Fondsgebundene Verträge haben höhere Kosten

Eine Erkenntnis aus der BaFin-Studie: Für fondsgebundene Verträge, die mittlerweile das Neugeschäft der Anbieter dominieren, müssen die Kundinnen und Kunden im Schnitt mehr zahlen. „Bei einem durchschnittlichen fondsgebundenen Vertrag kassieren die Versicherer etwa ein Viertel der eingezahlten Beiträge nur für Kosten ein“, erklärt Kleinlein. Überraschenderweise sei die Kostenbelastung geringer, wenn es sich um klassische Verträge handelt, also solche Verträge, die auch garantierte Leistungen umfassen.

So hat die BaFin zum Beispiel berichtet, dass bei einem fondsgebundenen Vertrag, der 30 Jahre laufen soll, Effektivkosten von 1,9 Prozent anfallen: die Rendite folglich um 1,9 Prozent sinke. Das sei gerade bei einem Abzug von 29,2 Prozent auf jede Einzahlung der Fall. „Effektivkosten von 1,9 Prozent klingen nicht hoch und verbergen, dass tatsächlich knapp ein Drittel der Sparleistung unmittelbar von Kosten aufgefressen werden“, kritisiert Kleinlein.

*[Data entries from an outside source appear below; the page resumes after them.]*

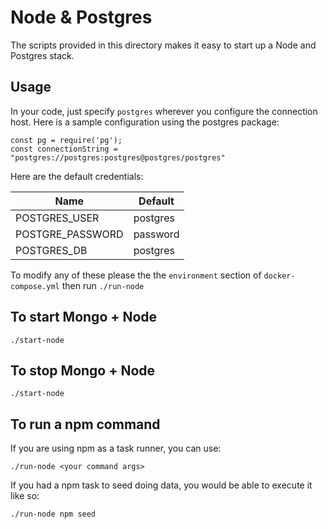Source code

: # Node & Postgres

The scripts provided in this directory makes it easy to start up a Node and Postgres stack.

## Usage

In your code, just specify `postgres` wherever you configure the connection host.
Here is a sample configuration using the postgres package:

```
const pg = require('pg');
const connectionString = "postgres://postgres:postgres@postgres/postgres"
```

Here are the default credentials:

|Name | Default|
|-----|--------|
|POSTGRES_USER| postgres|
|POSTGRE_PASSWORD| password|
|POSTGRES_DB|postgres|

To modify any of these please the the `environment` section of `docker-compose.yml` then run `./run-node`


## To start Mongo + Node
```
./start-node
```

## To stop Mongo + Node
```
./start-node
```

## To run a npm command

If you are using npm as a task runner, you can use:

```
./run-node <your command args>
```

If you had a npm task to seed doing data, you would be able to execute it like so:
```
./run-node npm seed
```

Bei einem klassischen Versicherungsvertrag, der auch Garantien umfasst, liegen die tatsächlichen Kosten laut Kleinlein im Durchschnitt bei 16 Prozent des Beitrags. Bei fondsgebundenen Verträgen jedoch bei knapp 26 Prozent, obgleich hier die Versicherten das volle Anlagerisiko tragen müssen. „Es widerspricht dem Versicherungsprinzip, wenn die Lebensversicherer bei den für die Versicherten riskantesten Angeboten die höchsten Kosten ansetzen“, kritisiert Kleinlein. Und spitzt polemisch zu: „Die Unternehmen belohnen sich mit hohen Kosten dafür, dass sie noch weniger Leistung in Form von Garantien liefern. Das ist absurd.“

bundderversicherten.de

Auch BaFin äußerte Zweifel an der Angemessenheit mancher Produkte

Kritik hatte tatsächlich auch die BaFin an der Angemessenheit mancher Altersvorsorge-Produkte der Lebensversicherer geäußert: und durch die Blume argumentiert, dass es einige der Angebote gar nicht geben dürfte, wenn man das Kundeninteresse im Blick hat. „Die im Mittel zu beobachtenden Effektivkosten erscheinen bei den längeren Laufzeiten angesichts dieser Zielsetzung vertretbar. Die höheren Effektivkosten in der Spitze lassen aber ernsthaft daran zweifeln, dass die Produktfreigabeverfahren den Interessen, Bedürfnissen und Merkmalen des Zielmarktes ausreichend Rechnung getragen haben – so, wie es die Wohlverhaltensregeln vorgeben“, schreibt die Behörde. Zugespitzt formuliert, wären die teuersten Angebote dann als Altersvorsorge-Instrument ungeeignet.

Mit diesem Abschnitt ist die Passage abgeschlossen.